Hancock Symposium to Take Study of Arts Outside Classroom Walls with Performances and Events
Through a series of related special events, concerts and performance art, the coordinators of the Hancock Symposium on the Arts at Westminster College plan to take the college community and public outside the classroom.
The 2014 Hancock Symposium is exploring the arts as a catalyst for cultural, social and political changes, September 16-17. The title for this year’s Hancock Symposium is “So, You Say You Want a Revolution? The Arts and Culture in Action.”
All sessions and special events are free and open to the public.
The week begins on Monday, September 15, with a live concert from 7:00 p.m.-8:30 p.m.by Moira Smiley and Voco, a singing group that blends Appalachia folk music with Eastern European folk music and was named #1 a cappella group in America.
The photography of Westminster alumnus Robert Glaze, ’75, will be on exhibit in the Champ Auditorium Foyer at the opening of the Symposium on Tuesday, September 16. This exhibition is sponsored by Capture the Moment, the Westminster student photography club.
The evening of Tuesday, September 16, Symposium speaker Andy Paris, who co-wrote and acted in both the play and film of “The Laramie Project,” will join Westminster Assistant Professor of English Nate Leonard and a group of Westminster students who will perform a group reading from “The Laramie Project.” The special evening of progressive theater will be held from 7:00 p.m.-8:30 p.m. in the Church of St. Mary the Virgin, Aldermanbury.
The two day Hancock Symposium will conclude with a “We are the World” Coffeehouse to benefit women’s craft making and fair trade in rural Rwanda from 8:00 p.m.-9:00 p.m. on Wednesday, September 17, in the Johnson College Inn, located in the Hunter Activity Center. This student-led event will feature individual student acts and will include a community sing-in of “We are the World,” the humanitarian anthem penned by Michael Jackson and Lionel Ritchie.

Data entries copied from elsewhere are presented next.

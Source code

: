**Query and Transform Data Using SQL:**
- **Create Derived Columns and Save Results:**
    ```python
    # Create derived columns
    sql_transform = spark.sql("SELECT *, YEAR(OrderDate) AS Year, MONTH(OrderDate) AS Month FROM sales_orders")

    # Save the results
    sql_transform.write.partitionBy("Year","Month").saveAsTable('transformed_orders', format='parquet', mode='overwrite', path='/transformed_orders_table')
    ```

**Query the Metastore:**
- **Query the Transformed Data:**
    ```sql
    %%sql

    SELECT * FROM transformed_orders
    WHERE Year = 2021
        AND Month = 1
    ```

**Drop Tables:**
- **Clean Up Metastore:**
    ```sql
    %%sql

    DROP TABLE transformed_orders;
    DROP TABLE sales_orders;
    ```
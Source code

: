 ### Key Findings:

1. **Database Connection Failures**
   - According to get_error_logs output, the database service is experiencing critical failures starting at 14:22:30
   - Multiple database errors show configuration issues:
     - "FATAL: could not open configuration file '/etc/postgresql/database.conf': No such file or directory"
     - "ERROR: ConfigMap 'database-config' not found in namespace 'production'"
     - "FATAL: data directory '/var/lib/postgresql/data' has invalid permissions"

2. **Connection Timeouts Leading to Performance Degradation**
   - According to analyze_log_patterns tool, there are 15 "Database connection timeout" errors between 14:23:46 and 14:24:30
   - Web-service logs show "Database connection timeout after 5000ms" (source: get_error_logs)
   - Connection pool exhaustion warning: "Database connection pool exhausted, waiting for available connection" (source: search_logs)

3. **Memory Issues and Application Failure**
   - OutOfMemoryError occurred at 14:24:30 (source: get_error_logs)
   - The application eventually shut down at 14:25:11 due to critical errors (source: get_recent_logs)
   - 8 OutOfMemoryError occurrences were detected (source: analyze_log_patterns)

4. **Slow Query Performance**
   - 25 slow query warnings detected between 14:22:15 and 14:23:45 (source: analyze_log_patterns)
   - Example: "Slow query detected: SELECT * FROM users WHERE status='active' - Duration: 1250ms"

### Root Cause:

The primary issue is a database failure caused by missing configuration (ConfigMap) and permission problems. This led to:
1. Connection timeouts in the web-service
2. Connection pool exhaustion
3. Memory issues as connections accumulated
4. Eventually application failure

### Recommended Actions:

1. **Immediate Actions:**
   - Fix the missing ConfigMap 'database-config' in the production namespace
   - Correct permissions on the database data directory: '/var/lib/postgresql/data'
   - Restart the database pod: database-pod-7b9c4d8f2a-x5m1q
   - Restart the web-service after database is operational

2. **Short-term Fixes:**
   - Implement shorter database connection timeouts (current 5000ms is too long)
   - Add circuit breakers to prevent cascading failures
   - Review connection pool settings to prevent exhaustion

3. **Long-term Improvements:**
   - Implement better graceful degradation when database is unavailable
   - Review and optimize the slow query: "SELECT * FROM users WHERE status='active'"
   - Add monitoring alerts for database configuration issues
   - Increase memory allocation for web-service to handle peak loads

This special coffeehouse is modeled after the humanitarian efforts of Hancock Symposium speaker Sir Bob Geldof who is scheduled to deliver the Green Foundation Lectureship earlier in the day. In 1984, Geldof mobilized a group of artists to record the song” Do They Know It’s Christmas” under the name Band Aid in order to raise relief money for Africa. The song became one of the biggest sellers in recording history, raising over eight million pounds.
The coffeehouse culminating the Hancock Symposium is co-sponsored by the Campus Activities Board and the Hancock Symposium.
“The arts will extend our Symposium experience beyond the walls of the traditional lecture hall presentation, yet in keeping with the spirit of the Hancock Symposium, we will investigate the arts through the lens of citizenship,” says Natasia Sexton, Chair of the Communications and Fine Arts Department and Faculty Chair of the 2014 Hancock Symposium. “In the end-and through our immersion in art, photography, theater and music-we hope that this year’s Symposium inspires a rich awareness of, a deeper sensitivity to, and a more meaningful engagement with the world around us.”